→ **Problem requirements**
Look for the string "psql" in the material below. Copy every line where you find it.

→ **Dataset content**

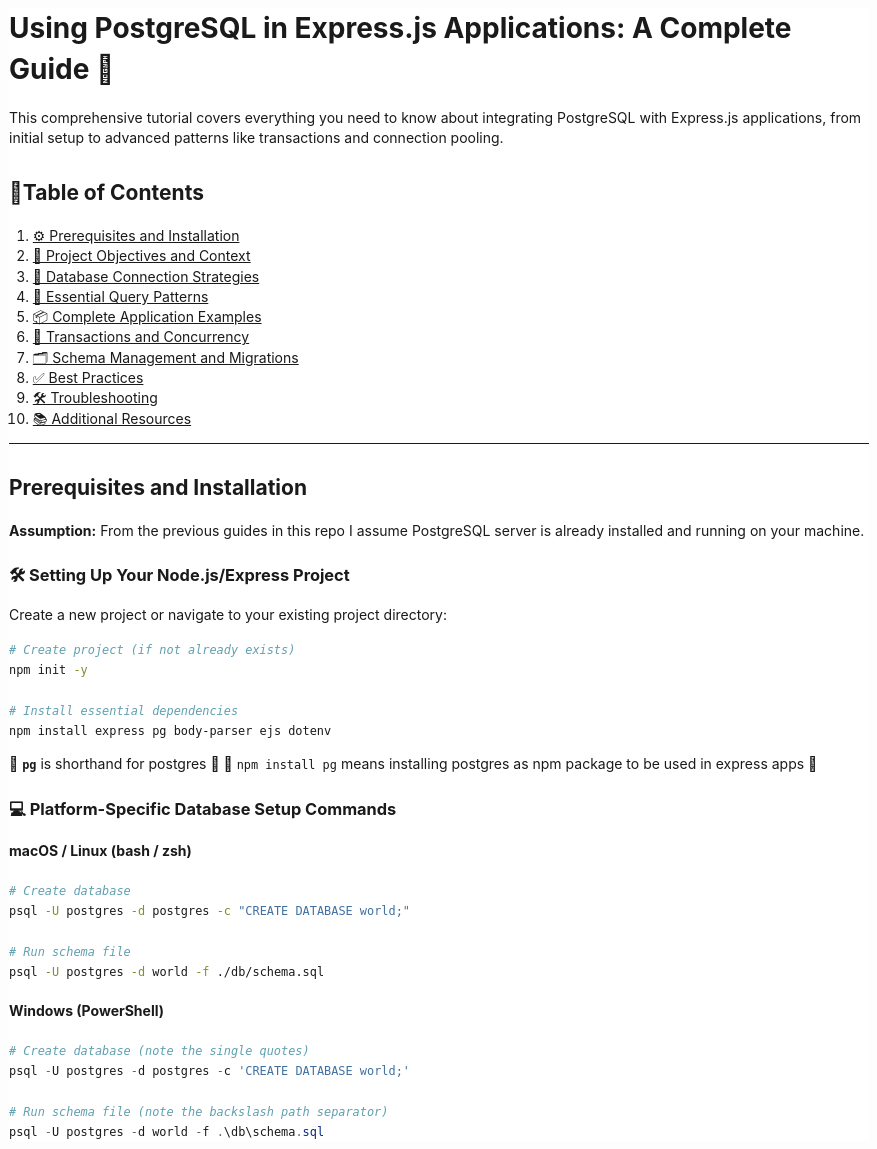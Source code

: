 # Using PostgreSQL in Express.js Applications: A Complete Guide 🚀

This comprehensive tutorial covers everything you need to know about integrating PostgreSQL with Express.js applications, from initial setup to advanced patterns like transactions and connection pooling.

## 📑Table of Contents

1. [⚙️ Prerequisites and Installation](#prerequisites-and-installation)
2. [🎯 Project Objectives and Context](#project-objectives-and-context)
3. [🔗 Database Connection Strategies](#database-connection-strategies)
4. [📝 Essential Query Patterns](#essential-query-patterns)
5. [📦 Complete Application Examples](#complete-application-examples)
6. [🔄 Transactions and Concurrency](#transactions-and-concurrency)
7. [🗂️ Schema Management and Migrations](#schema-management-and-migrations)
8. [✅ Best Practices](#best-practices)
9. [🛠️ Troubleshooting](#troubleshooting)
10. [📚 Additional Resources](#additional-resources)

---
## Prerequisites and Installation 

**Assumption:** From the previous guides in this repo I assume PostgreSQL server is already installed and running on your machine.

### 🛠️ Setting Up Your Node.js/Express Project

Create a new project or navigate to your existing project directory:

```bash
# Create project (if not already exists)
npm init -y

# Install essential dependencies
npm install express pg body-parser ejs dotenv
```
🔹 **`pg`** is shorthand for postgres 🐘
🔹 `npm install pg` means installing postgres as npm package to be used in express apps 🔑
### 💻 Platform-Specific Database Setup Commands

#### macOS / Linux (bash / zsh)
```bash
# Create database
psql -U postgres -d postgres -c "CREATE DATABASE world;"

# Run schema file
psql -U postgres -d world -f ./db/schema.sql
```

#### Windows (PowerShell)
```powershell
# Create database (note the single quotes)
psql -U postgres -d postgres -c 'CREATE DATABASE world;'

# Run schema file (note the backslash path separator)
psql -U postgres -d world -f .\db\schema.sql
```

→ **Task solution**
psql -U postgres -d postgres -c "CREATE DATABASE world;"
psql -U postgres -d world -f ./db/schema.sql
psql -U postgres -d postgres -c 'CREATE DATABASE world;'
psql -U postgres -d world -f .\db\schema.sql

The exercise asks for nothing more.